Data shown =
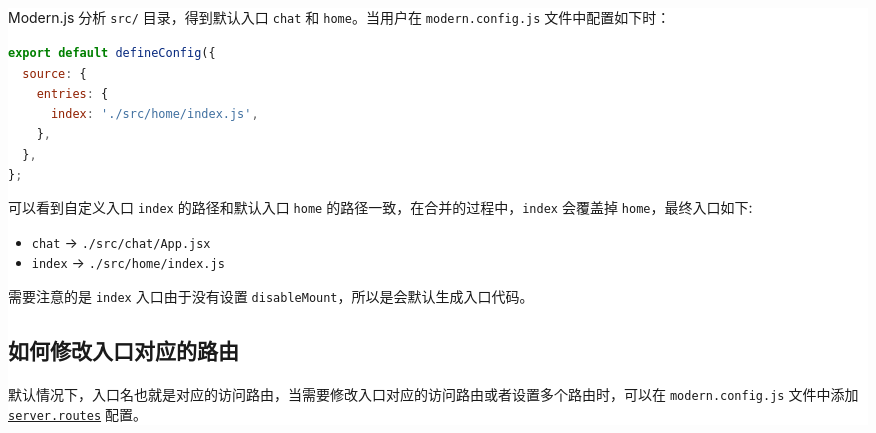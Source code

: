 Modern.js 分析 `src/` 目录，得到默认入口 `chat` 和 `home`。当用户在 `modern.config.js` 文件中配置如下时：

```js title="modern.config.js"
export default defineConfig({
  source: {
    entries: {
      index: './src/home/index.js',
    },
  },
};
```

可以看到自定义入口 `index` 的路径和默认入口 `home` 的路径一致，在合并的过程中，`index` 会覆盖掉 `home`，最终入口如下:

* `chat` -> `./src/chat/App.jsx`
* `index` -> `./src/home/index.js`

需要注意的是 `index` 入口由于没有设置 `disableMount`，所以是会默认生成入口代码。

## 如何修改入口对应的路由

默认情况下，入口名也就是对应的访问路由，当需要修改入口对应的访问路由或者设置多个路由时，可以在 `modern.config.js` 文件中添加 [`server.routes`](/docs/apis/config/server/routes) 配置。
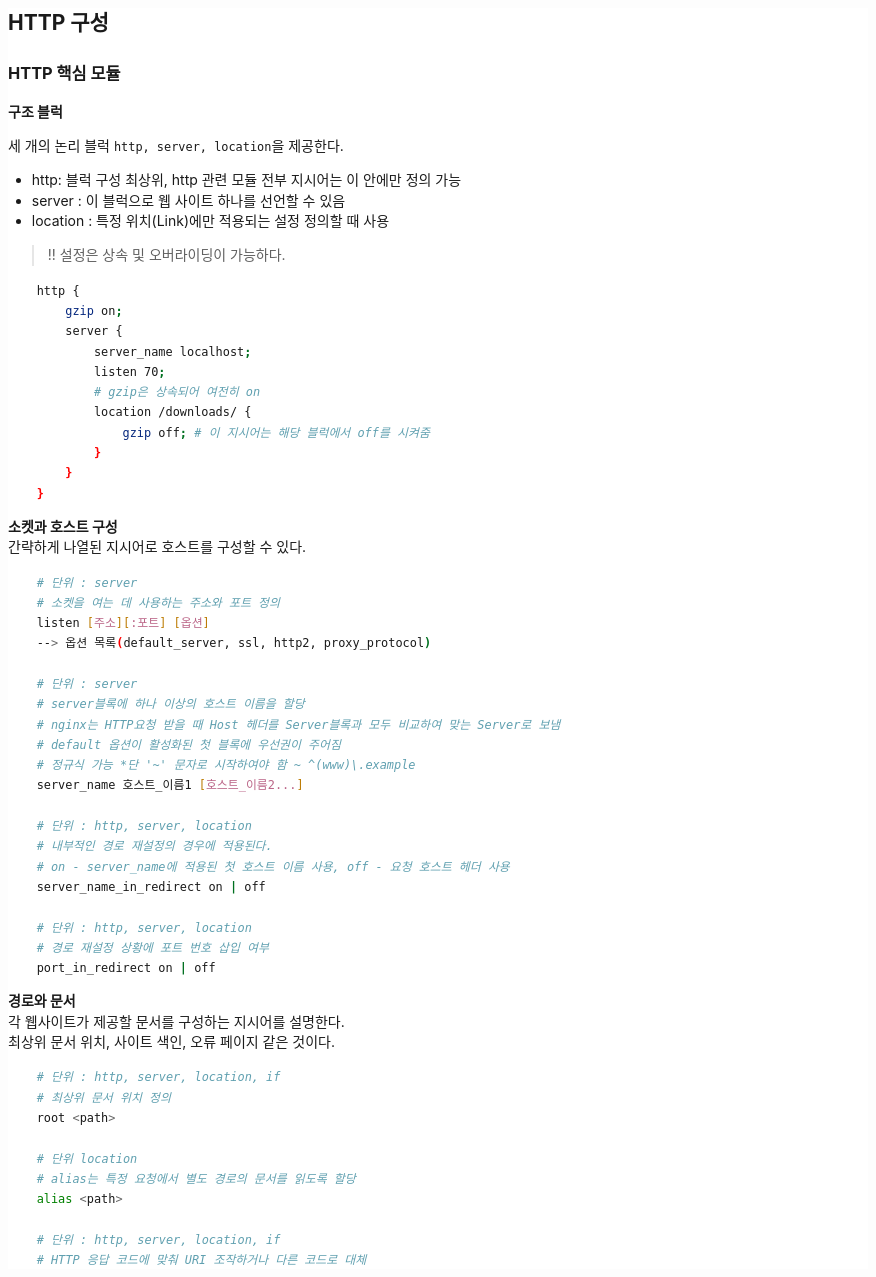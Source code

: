## HTTP 구성

### HTTP 핵심 모듈

**구조 블럭**

세 개의 논리 블럭 `http, server, location`을 제공한다.
- http: 블럭 구성 최상위, http 관련 모듈 전부 지시어는 이 안에만 정의 가능
- server : 이 블럭으로 웹 사이트 하나를 선언할 수 있음
- location : 특정 위치(Link)에만 적용되는 설정 정의할 때 사용

> !! 설정은 상속 및 오버라이딩이 가능하다.
```bash
    http {
        gzip on;
        server {
            server_name localhost;
            listen 70;
            # gzip은 상속되어 여전히 on
            location /downloads/ {
                gzip off; # 이 지시어는 해당 블럭에서 off를 시켜줌
            }
        }
    }
```

**소켓과 호스트 구성**  
간략하게 나열된 지시어로 호스트를 구성할 수 있다.

```bash
    # 단위 : server
    # 소켓을 여는 데 사용하는 주소와 포트 정의
    listen [주소][:포트] [옵션]
    --> 옵션 목록(default_server, ssl, http2, proxy_protocol)
    
    # 단위 : server
    # server블록에 하나 이상의 호스트 이름을 할당
    # nginx는 HTTP요청 받을 때 Host 헤더를 Server블록과 모두 비교하여 맞는 Server로 보냄
    # default 옵션이 활성화된 첫 블록에 우선권이 주어짐
    # 정규식 가능 *단 '~' 문자로 시작하여야 함 ~ ^(www)\.example
    server_name 호스트_이름1 [호스트_이름2...]

    # 단위 : http, server, location
    # 내부적인 경로 재설정의 경우에 적용된다.
    # on - server_name에 적용된 첫 호스트 이름 사용, off - 요청 호스트 헤더 사용
    server_name_in_redirect on | off

    # 단위 : http, server, location
    # 경로 재설정 상황에 포트 번호 삽입 여부
    port_in_redirect on | off
```
**경로와 문서**  
각 웹사이트가 제공할 문서를 구성하는 지시어를 설명한다.  
최상위 문서 위치, 사이트 색인, 오류 페이지 같은 것이다.
```bash
    # 단위 : http, server, location, if
    # 최상위 문서 위치 정의
    root <path>

    # 단위 location
    # alias는 특정 요청에서 별도 경로의 문서를 읽도록 할당
    alias <path>

    # 단위 : http, server, location, if
    # HTTP 응답 코드에 맞춰 URI 조작하거나 다른 코드로 대체
```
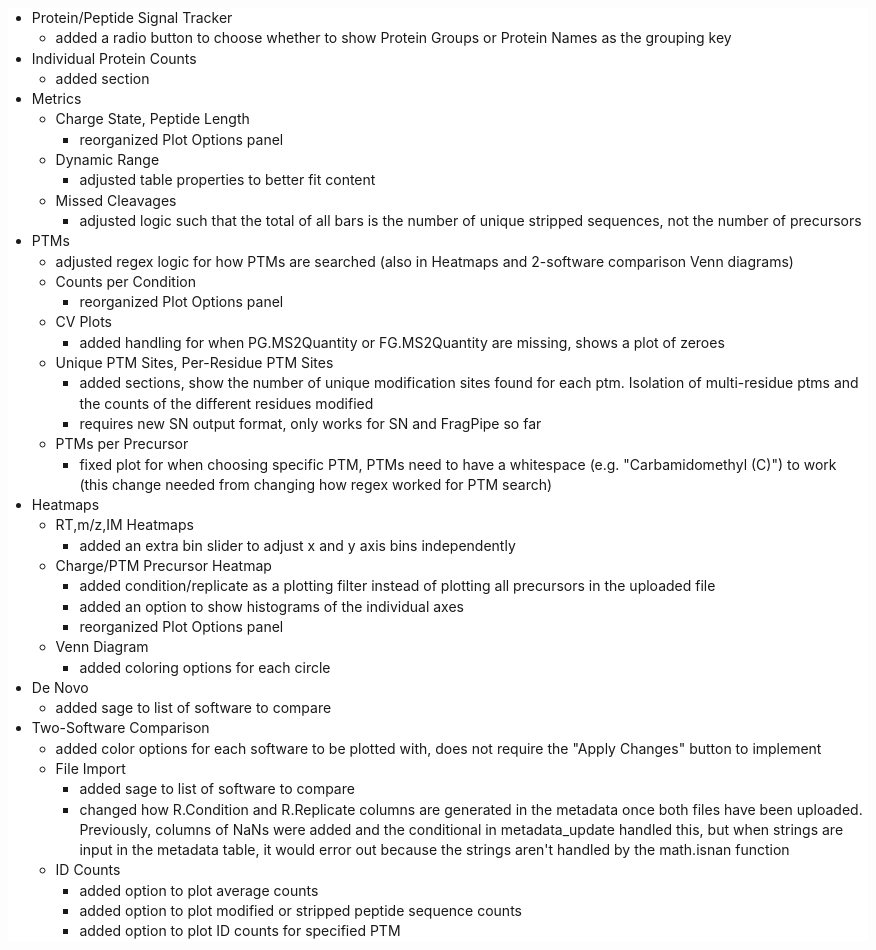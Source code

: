   - Protein/Peptide Signal Tracker
    - added a radio button to choose whether to show Protein Groups or Protein Names as the grouping key
  - Individual Protein Counts
    - added section
- Metrics
  - Charge State, Peptide Length
    - reorganized Plot Options panel
  - Dynamic Range
    - adjusted table properties to better fit content
  - Missed Cleavages
    - adjusted logic such that the total of all bars is the number of unique stripped sequences, not the number of precursors
- PTMs
  - adjusted regex logic for how PTMs are searched (also in Heatmaps and 2-software comparison Venn diagrams)
  - Counts per Condition
    - reorganized Plot Options panel
  - CV Plots
    - added handling for when PG.MS2Quantity or FG.MS2Quantity are missing, shows a plot of zeroes
  - Unique PTM Sites, Per-Residue PTM Sites
    - added sections, show the number of unique modification sites found for each ptm. Isolation of multi-residue ptms and the counts of the different residues modified 
    - requires new SN output format, only works for SN and FragPipe so far
  - PTMs per Precursor
    - fixed plot for when choosing specific PTM, PTMs need to have a whitespace (e.g. "Carbamidomethyl (C)") to work (this change needed from changing how regex worked for PTM search)
- Heatmaps
  - RT,m/z,IM Heatmaps
    - added an extra bin slider to adjust x and y axis bins independently
  - Charge/PTM Precursor Heatmap
    - added condition/replicate as a plotting filter instead of plotting all precursors in the uploaded file
    - added an option to show histograms of the individual axes
    - reorganized Plot Options panel
  - Venn Diagram
    - added coloring options for each circle
- De Novo
    - added sage to list of software to compare
- Two-Software Comparison
  - added color options for each software to be plotted with, does not require the "Apply Changes" button to implement
  - File Import
    - added sage to list of software to compare
    - changed how R.Condition and R.Replicate columns are generated in the metadata once both files have been uploaded. Previously, columns of NaNs were added and the conditional in metadata_update handled this, but when strings are input in the metadata table, it would error out because the strings aren't handled by the math.isnan function
  - ID Counts
    - added option to plot average counts
    - added option to plot modified or stripped peptide sequence counts
    - added option to plot ID counts for specified PTM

Problem to solve = Pull out all lines from the entries above that include the word "chat".

Solution for this problem =
: Modern.js 分析 `src/` 目录，得到默认入口 `chat` 和 `home`。当用户在 `modern.config.js` 文件中配置如下时：
* `chat` -> `./src/chat/App.jsx`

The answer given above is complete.